Will Butler
- Born: William John Butler 17 April 1998 (age 28) Sutton Coldfield, England
- Height: 1.78 m (5 ft 10 in)
- Weight: 92 kg (203 lb; 14 st 7 lb)
- School: Hereford Cathedral School

Rugby union career
- Position(s): Centre, Fly-half
- Current team: Tasman

Senior career
- Years: Team / Apps / (Points)
- 2016–2022: Worcester Warriors / 21 / (15)
- 2021–2022: Cornish Pirates / 5 / (0)
- 2022–2023: Hartpury University / 13 / (5)
- 2024–: Gloucester / 11 / (5)
- Correct as of 11 June 2025

Provincial / State sides
- Years: Team / Apps / (Points)
- 2024: Tasman / 10 / (3)
- Correct as of 13 October 2024

International career
- Years: Team / Apps / (Points)
- 2017–2019: England U20 / 16 / (10)
- Correct as of 13 October 2024

= Will Butler (rugby union) =

English rugby union player (born 1998)

Will Butler (born 17 April 1998) is an English rugby union player who plays for Gloucester in the Gallagher Premiership. His position is Centre.

==Early life==
Butler started playing rugby aged seven at Ledbury rugby club and stayed with them through to under 17 level, representing Herefordshire, North Midlands and England Lions Under 16s along the way. Butler joined the Worcester Warriors set up aged 14 and made his way up the age groups, helping the Under 18s to finals success both in 2016 and 2017, as they beat both Exeter Chiefs and Saracens.

==Club career==
Butler came through the Warriors junior academy before joining the senior academy in the summer of 2016. In his first season at Sixways, Butler was a regular for Worcester Cavaliers and was handed his debut in a European Rugby Challenge Cup clash in Moscow against Enisei-STM. An injury sustained during the game in Russia kept him out for most of the season.

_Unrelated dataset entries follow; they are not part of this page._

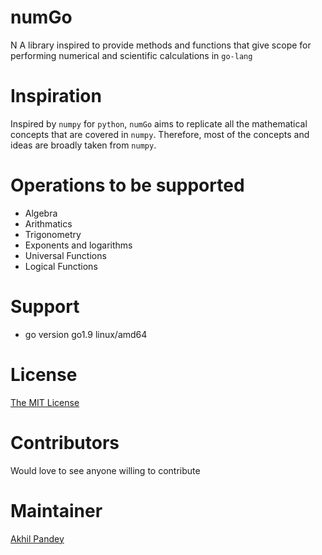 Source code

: # numGo
N A library inspired to provide methods and functions that
give scope for performing numerical and scientific calculations
in `go-lang`

# Inspiration
Inspired by `numpy` for `python`, `numGo` aims to replicate all the
mathematical concepts that are covered in `numpy`. Therefore, most
of the concepts and ideas are broadly taken from `numpy`.

# Operations to be supported
- Algebra
- Arithmatics
- Trigonometry
- Exponents and logarithms
- Universal Functions
- Logical Functions

# Support
- go version go1.9 linux/amd64

# License
[The MIT License](https://github.com/akhilpandey95/numGo/blob/master/LICENSE)

# Contributors
Would love to see anyone willing to contribute

# Maintainer
[Akhil Pandey](https://github.com/akhilpandey95)
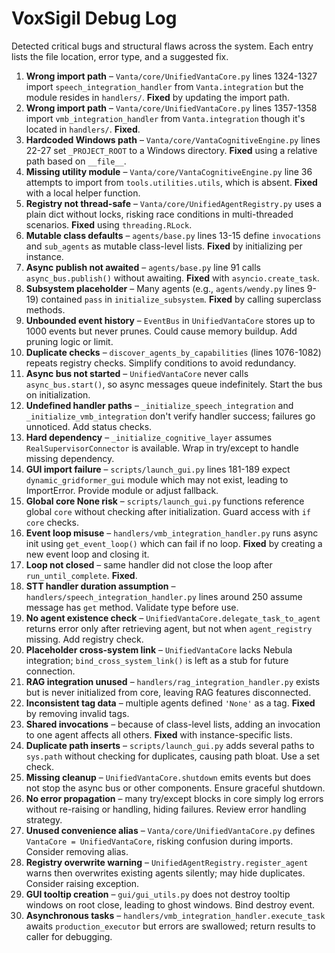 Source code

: # VoxSigil Debug Log


Detected critical bugs and structural flaws across the system.
Each entry lists the file location, error type, and a suggested fix.

1. **Wrong import path** – `Vanta/core/UnifiedVantaCore.py` lines 1324-1327 import `speech_integration_handler` from `Vanta.integration` but the module resides in `handlers/`. **Fixed** by updating the import path.
2. **Wrong import path** – `Vanta/core/UnifiedVantaCore.py` lines 1357-1358 import `vmb_integration_handler` from `Vanta.integration` though it's located in `handlers/`. **Fixed**.
3. **Hardcoded Windows path** – `Vanta/core/VantaCognitiveEngine.py` lines 22-27 set `_PROJECT_ROOT` to a Windows directory. **Fixed** using a relative path based on `__file__`.
4. **Missing utility module** – `Vanta/core/VantaCognitiveEngine.py` line 36 attempts to import from `tools.utilities.utils`, which is absent. **Fixed** with a local helper function.
5. **Registry not thread-safe** – `Vanta/core/UnifiedAgentRegistry.py` uses a plain dict without locks, risking race conditions in multi-threaded scenarios. **Fixed** using `threading.RLock`.
6. **Mutable class defaults** – `agents/base.py` lines 13-15 define `invocations` and `sub_agents` as mutable class-level lists. **Fixed** by initializing per instance.
7. **Async publish not awaited** – `agents/base.py` line 91 calls `async_bus.publish()` without awaiting. **Fixed** with `asyncio.create_task`.
8. **Subsystem placeholder** – Many agents (e.g., `agents/wendy.py` lines 9-19) contained `pass` in `initialize_subsystem`. **Fixed** by calling superclass methods.
9. **Unbounded event history** – `EventBus` in `UnifiedVantaCore` stores up to 1000 events but never prunes. Could cause memory buildup. Add pruning logic or limit.
10. **Duplicate checks** – `discover_agents_by_capabilities` (lines 1076-1082) repeats registry checks. Simplify conditions to avoid redundancy.
11. **Async bus not started** – `UnifiedVantaCore` never calls `async_bus.start()`, so async messages queue indefinitely. Start the bus on initialization.
12. **Undefined handler paths** – `_initialize_speech_integration` and `_initialize_vmb_integration` don't verify handler success; failures go unnoticed. Add status checks.
13. **Hard dependency** – `_initialize_cognitive_layer` assumes `RealSupervisorConnector` is available. Wrap in try/except to handle missing dependency.
14. **GUI import failure** – `scripts/launch_gui.py` lines 181-189 expect `dynamic_gridformer_gui` module which may not exist, leading to ImportError. Provide module or adjust fallback.
15. **Global core None risk** – `scripts/launch_gui.py` functions reference global `core` without checking after initialization. Guard access with `if core` checks.
16. **Event loop misuse** – `handlers/vmb_integration_handler.py` runs async init using `get_event_loop()` which can fail if no loop. **Fixed** by creating a new event loop and closing it.
17. **Loop not closed** – same handler did not close the loop after `run_until_complete`. **Fixed**.
18. **STT handler duration assumption** – `handlers/speech_integration_handler.py` lines around 250 assume message has `get` method. Validate type before use.
19. **No agent existence check** – `UnifiedVantaCore.delegate_task_to_agent` returns error only after retrieving agent, but not when `agent_registry` missing. Add registry check.
20. **Placeholder cross-system link** – `UnifiedVantaCore` lacks Nebula integration; `bind_cross_system_link()` is left as a stub for future connection.
21. **RAG integration unused** – `handlers/rag_integration_handler.py` exists but is never initialized from core, leaving RAG features disconnected.
22. **Inconsistent tag data** – multiple agents defined `'None'` as a tag. **Fixed** by removing invalid tags.
23. **Shared invocations** – because of class-level lists, adding an invocation to one agent affects all others. **Fixed** with instance-specific lists.
24. **Duplicate path inserts** – `scripts/launch_gui.py` adds several paths to `sys.path` without checking for duplicates, causing path bloat. Use a set check.
25. **Missing cleanup** – `UnifiedVantaCore.shutdown` emits events but does not stop the async bus or other components. Ensure graceful shutdown.
26. **No error propagation** – many try/except blocks in core simply log errors without re-raising or handling, hiding failures. Review error handling strategy.
27. **Unused convenience alias** – `Vanta/core/UnifiedVantaCore.py` defines `VantaCore = UnifiedVantaCore`, risking confusion during imports. Consider removing alias.
28. **Registry overwrite warning** – `UnifiedAgentRegistry.register_agent` warns then overwrites existing agents silently; may hide duplicates. Consider raising exception.
29. **GUI tooltip creation** – `gui/gui_utils.py` does not destroy tooltip windows on root close, leading to ghost windows. Bind destroy event.
30. **Asynchronous tasks** – `handlers/vmb_integration_handler.execute_task` awaits `production_executor` but errors are swallowed; return results to caller for debugging.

On 20 December 2018, Butler signed a two-year contract to stay with Worcester.

An elbow injury, sustained in the Premiership Rugby Sevens Series in August 2018, further disrupted Butler's progress but he returned to action in December and impressed for Cavaliers, who he captained in the Premiership Rugby Shield. Butler suffered a further setback when he sustained an ankle injury at Bath in September 2019 and was ruled out for four months. He returned to action against Enisei-STM in the European Challenge Cup in January 2020 as a second-half replacement and marked his return with a try.

He was appointed Warriors Assistant Club Captain in July 2020. Butler led Worcester in away Premiership matches against Wasps and Exeter Chiefs in August 2020.

On 5 October 2022 all Worcester players had their contacts terminated due to the liquidation of the company to which they were contracted.

After Worcester became liquidated, Butler played for Hartpury University in the RFU Championship for the rest of the 2022–23 season. He played for New Zealand province Tasman during the 2024 Bunnings NPC season.

On 5 December 2024, Butler returned to the Gallagher Premiership signing with Gloucester with immediate effect for the 2024–25 season.

==International career==
Butler scored two tries on his England Under 17s debut against France and played his first game at Under 18 level against same French team in February 2016. Butler was also part of the England U20s squad which won the 2017 Six Nations Under 20 Championship, beating Scotland 33–5 in the finals. He was also part of the squad that reached the final of the 2017 World Rugby Under 20 Championship, where they were defeated by New Zealand.